# My Wife and Grave's Disease



## john_e_turner_ii (Mar 3, 2011)

My wife had lab results that indicate Grave's disease about three years ago, but she had no symptoms. We put off treatment to see if it would resolve, and it did. Within three months, her labwork was normal, and at 6 months and a few years after, still normal. However, this past December, her labs indicated high thyroid function/Grave's disease again. She still had no symptoms. Our primary physician urged her to seek treatment. We sought a naturopathic MD, who prescribed several vitamins and supplements. Very soon after my wife started having symptoms of rapid heart beat, palpitations, sweats, weight loss, etc. We visited a regular MD, endocrinologist this week, and are awaiting her repeat lab results.

So, what can we expect as a progression of this and treatment? My wife (Mary) has been very healthy. She is in her early 40's, great physical shape, works out and takes good care of herself. She is very anxious about dying or having severe complications. Thanks for any advice.


----------



## Andros (Aug 26, 2009)

john_e_turner_ii said:


> My wife had lab results that indicate Grave's disease about three years ago, but she had no symptoms. We put off treatment to see if it would resolve, and it did. Within three months, her labwork was normal, and at 6 months and a few years after, still normal. However, this past December, her labs indicated high thyroid function/Grave's disease again. She still had no symptoms. Our primary physician urged her to seek treatment. We sought a naturopathic MD, who prescribed several vitamins and supplements. Very soon after my wife started having symptoms of rapid heart beat, palpitations, sweats, weight loss, etc. We visited a regular MD, endocrinologist this week, and are awaiting her repeat lab results.
> 
> So, what can we expect as a progression of this and treatment? My wife (Mary) has been very healthy. She is in her early 40's, great physical shape, works out and takes good care of herself. She is very anxious about dying or having severe complications. Thanks for any advice.


Hey there! Welcome to the board and I am sorry to hear about the wife.

It depends on the treatment option as to what the progression is. She may be put on antithyroid meds w/ a beta-blocker. This is a roller coaster ride at best but many insist on trying this in the hopes that Graves' will go into remission. I have seen only a temporary remission; never a permanent one. Permanent meaning always and forever until death claims our bodies.

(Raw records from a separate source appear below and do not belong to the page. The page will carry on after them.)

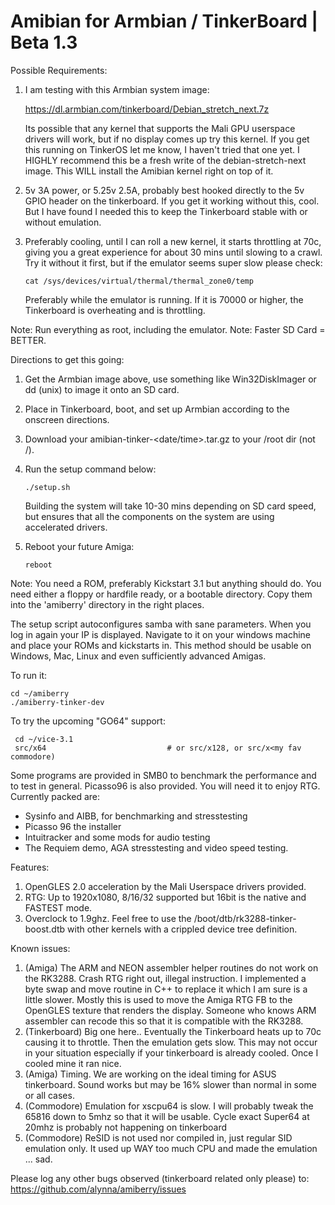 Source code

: # Amibian for Armbian / TinkerBoard | Beta 1.3

Possible Requirements:
1) I am testing with this Armbian system image:

   https://dl.armbian.com/tinkerboard/Debian_stretch_next.7z

   Its possible that any kernel that supports the Mali GPU userspace
   drivers will work, but if no display comes up try this kernel.
   If you get this running on TinkerOS let me know, I haven't
   tried that one yet.
   I HIGHLY recommend this be a fresh write of the debian-stretch-next
   image.  This WILL install the Amibian kernel right on top of it.
2) 5v 3A power, or 5.25v 2.5A, probably best hooked directly to the
   5v GPIO header on the tinkerboard.  If you get it working without this,
   cool.  But I have found I needed this to keep the Tinkerboard stable
   with or without emulation.
3) Preferably cooling, until I can roll a new kernel, it starts throttling
   at 70c, giving you a great experience for about 30 mins until slowing to
   a crawl.   Try it without it first, but if the emulator seems super slow
   please check:
   
    ```cat /sys/devices/virtual/thermal/thermal_zone0/temp```
    
   Preferably while the emulator is running.  If it is 70000 or higher, the
   Tinkerboard is overheating and is throttling.

Note: Run everything as root, including the emulator.
Note: Faster SD Card = BETTER.

Directions to get this going:
1) Get the Armbian image above, use something like Win32DiskImager or dd (unix)
   to image it onto an SD card.
2) Place in Tinkerboard, boot, and set up Armbian according to the onscreen directions.
3) Download your amibian-tinker-<date/time>.tar.gz to your /root dir (not /).
4) Run the setup command below:

   ```./setup.sh```

   Building the system will take 10-30 mins depending on SD card speed, but ensures
   that all the components on the system are using accelerated drivers.
6) Reboot your future Amiga:

   ```reboot```

Note: You need a ROM, preferably Kickstart 3.1 but anything should do.
      You need either a floppy or hardfile ready, or a bootable directory.
      Copy them into the 'amiberry' directory in the right places.

The setup script autoconfigures samba with sane parameters.
When you log in again your IP is displayed.  Navigate to it on your windows
machine and place your ROMs and kickstarts in.  This method should be usable
on Windows, Mac, Linux and even sufficiently advanced Amigas.

To run it:

 ```
 cd ~/amiberry
 ./amiberry-tinker-dev
```
To try the upcoming "GO64" support:
```
 cd ~/vice-3.1
 src/x64                           # or src/x128, or src/x<my fav commodore)
```
Some programs are provided in SMB0 to benchmark the performance and to test in
general.   Picasso96 is also provided.  You will need it to enjoy RTG.  Currently
packed are:
 * Sysinfo and AIBB, for benchmarking and stresstesting
 * Picasso 96 the installer
 * Intuitracker and some mods for audio testing
 * The Requiem demo, AGA stresstesting and video speed testing.

Features:
1) OpenGLES 2.0 acceleration by the Mali Userspace drivers provided.
2) RTG: Up to 1920x1080, 8/16/32 supported but 16bit is the native and FASTEST mode.
3) Overclock to 1.9ghz.  Feel free to use the /boot/dtb/rk3288-tinker-boost.dtb with
   other kernels with a crippled device tree definition.

Known issues:
1) (Amiga)
   The ARM and NEON assembler helper routines do not work on the RK3288. Crash RTG
   right out, illegal instruction. I implemented a byte swap and move routine in C++
   to replace it which I am sure is a little slower. Mostly this is used to move the
   Amiga RTG FB to the OpenGLES texture that renders the display. Someone who knows
   ARM assembler can recode this so that it is compatible with the RK3288.
2) (Tinkerboard)
   Big one here.. Eventually the Tinkerboard heats up to 70c causing it to throttle.
   Then the emulation gets slow. This may not occur in your situation especially if
   your tinkerboard is already cooled.   Once I cooled mine it ran nice.
3) (Amiga)
   Timing.   We are working on the ideal timing for ASUS tinkerboard.  Sound works
   but may be 16% slower than normal in some or all cases.
4) (Commodore)
   Emulation for xscpu64 is slow.   I will probably tweak the 65816 down to 5mhz so
   that it will be usable.   Cycle exact Super64 at 20mhz is probably not happening on
   tinkerboard
5) (Commodore)
   ReSID is not used nor compiled in, just regular SID emulation only.   It used up
   WAY too much CPU and made the emulation ... sad.

Please log any other bugs observed (tinkerboard related only please) to:
   https://github.com/alynna/amiberry/issues
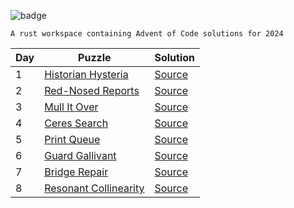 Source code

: ![badge](https://img.shields.io/badge/aoc-2024-f75208?logo=rust)
```
A rust workspace containing Advent of Code solutions for 2024
```
| Day | Puzzle | Solution |
| --- | ------ | -------- |
| 1 | [Historian Hysteria](https://adventofcode.com/2024/day/1) | [Source](day-01/src/bin/) |
| 2 | [Red-Nosed Reports](https://adventofcode.com/2024/day/2) | [Source](day-02/src/bin/) |
| 3 | [Mull It Over](https://adventofcode.com/2024/day/3) | [Source](day-03/src/bin/) |
| 4 | [Ceres Search](https://adventofcode.com/2024/day/4) | [Source](day-04/src/bin/) |
| 5 | [Print Queue](https://adventofcode.com/2024/day/5) | [Source](day-05/src/bin/) |
| 6 | [Guard Gallivant](https://adventofcode.com/2024/day/6) | [Source](day-06/src/bin/) |
| 7 | [Bridge Repair](https://adventofcode.com/2024/day/7) | [Source](day-07/src/bin/) |
| 8 | [Resonant Collinearity](https://adventofcode.com/2024/day/8) | [Source](day-08/src/bin/) |
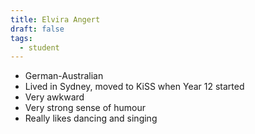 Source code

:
 ```yaml
---
title: Elvira Angert
draft: false
tags:
  - student
---
```


- German-Australian
- Lived in Sydney, moved to KiSS when Year 12 started
- Very awkward
- Very strong sense of humour
- Really likes dancing and singing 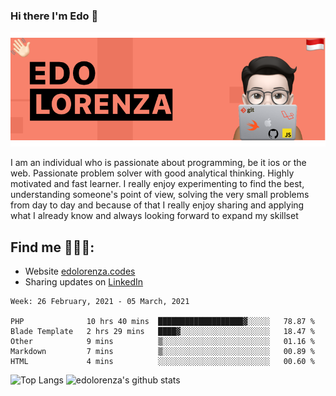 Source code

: ### Hi there  I'm Edo 👋


<img src="https://github.com/edolorenza/edolorenza/blob/master/Image/background.png" alt="banner edo lorenza">

I am an individual who is passionate about programming, be it ios or the web. Passionate problem solver with good analytical thinking. Highly motivated and fast learner. I really enjoy experimenting to find the best, understanding someone's point of view, solving the very small problems from day to day and because of that I really enjoy sharing and applying what I already know and always looking forward to expand my skillset 


## Find me 🕵🏻‍♂️:
- Website <a href="http://edolorenza.codes/">edolorenza.codes</a> 
- Sharing updates on <a href="https://www.linkedin.com/in/edo-lorenza/">LinkedIn</a> 


<!--START_SECTION:waka-->
```text
Week: 26 February, 2021 - 05 March, 2021

PHP              10 hrs 40 mins  ███████████████████▓░░░░░   78.87 % 
Blade Template   2 hrs 29 mins   ████▓░░░░░░░░░░░░░░░░░░░░   18.47 % 
Other            9 mins          ▒░░░░░░░░░░░░░░░░░░░░░░░░   01.16 % 
Markdown         7 mins          ▒░░░░░░░░░░░░░░░░░░░░░░░░   00.89 % 
HTML             4 mins          ░░░░░░░░░░░░░░░░░░░░░░░░░   00.60 % 
```
<!--END_SECTION:waka-->

![Top Langs](https://github-readme-stats.vercel.app/api/top-langs/?username=edolorenza&layout=compact&count_private=true) ![edolorenza's github stats](https://github-readme-stats.vercel.app/api?username=edolorenza&show_icons=true&count_private=true)
<!--
**edolorenza/edolorenza** is a ✨ _special_ ✨ repository because its `README.md` (this file) appears on your GitHub profile.

Here are some ideas to get you started:

- 🔭 I’m currently working on ...
- 🌱 I’m currently learning ...
- 👯 I’m looking to collaborate on ...
- 🤔 I’m looking for help with ...
- 💬 Ask me about ...
- 📫 How to reach me: ...
- 😄 Pronouns: ...
- ⚡ Fun fact: ...
-->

Most who chose this course often throw up their hands in despair and opt out for surgery or RAI.

If I had known what I know now, I would have gone straight on to surgery. No detours.

If your wife truly has Graves' she would benefit from the care of a Board Certified Ophthalmologist. The eyes must be treated independently.

Criteria for Graves' is exophthalmos, pretibial myxedema, goiter and thyrotoxicosis as per Dr. Robert Graves.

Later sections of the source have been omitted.